Emek/zaman sandığı. Sendikoop emek/zamana ve karşılıklılığa dayalı bir dayanışma ekonomisi kurar. Üyelerin çeşitli alanlarda arz ettikleri emek biçimleri, ihtiyaç duyup talep ettikleri çeşitli işlerle takas edilir. Böylece üyeler birbirlerini yetkinlikleri nispetinde, para ve hiyerarşi ilişkileri olmaksızın, destekler. Kapitalizme karşı ve onun dışında bir alan örgütlenir.

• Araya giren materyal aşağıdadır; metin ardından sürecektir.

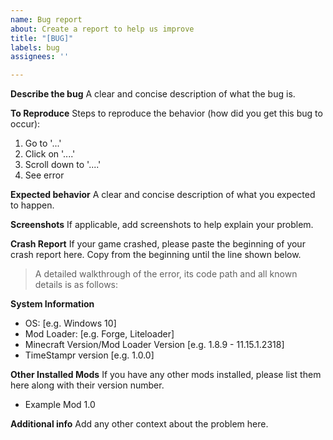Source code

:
 ```yaml
---
name: Bug report
about: Create a report to help us improve
title: "[BUG]"
labels: bug
assignees: ''

---
```


**Describe the bug**
A clear and concise description of what the bug is.

**To Reproduce**
Steps to reproduce the behavior (how did you get this bug to occur):
1. Go to '...'
2. Click on '....'
3. Scroll down to '....'
4. See error

**Expected behavior**
A clear and concise description of what you expected to happen.

**Screenshots**
If applicable, add screenshots to help explain your problem.

**Crash Report**
If your game crashed, please paste the beginning of your crash report here. Copy from the beginning until the line shown below.
> A detailed walkthrough of the error, its code path and all known details is as follows:

**System Information**
 - OS: [e.g. Windows 10]
 - Mod Loader: [e.g. Forge, Liteloader]
 - Minecraft Version/Mod Loader Version [e.g. 1.8.9 - 11.15.1.2318]
 - TimeStampr version [e.g. 1.0.0]

**Other Installed Mods**
If you have any other mods installed, please list them here along with their version number.
- Example Mod 1.0

**Additional info**
Add any other context about the problem here.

Kooperatif. Sendikoop üyeleri üreticiden aracısız olarak getirdiği, daha sağlıklı ve hesaplı ürünleri gönül rahatlığıyla ve birlikte tüketebilmeyi hedefler. Müşterek bir süreçle, görece hesaplı, adil ve kısmen doğal ürünlerin aracısız sofralarda bölüşülmesine inanır. Gündelik hayatta, sofralarda Sendikoop’un “ürünü” olmasını anlamlı bulur. Gelişip oturdukça, çalışma alanlarımızda, emeğini patronlara satmak yerine, hakça üretim ve adilce paylaşımın mümkün olduğu üretim kooperatiflerinde örgütlenmeyi hedefler.

Gelin birlikte yapalım!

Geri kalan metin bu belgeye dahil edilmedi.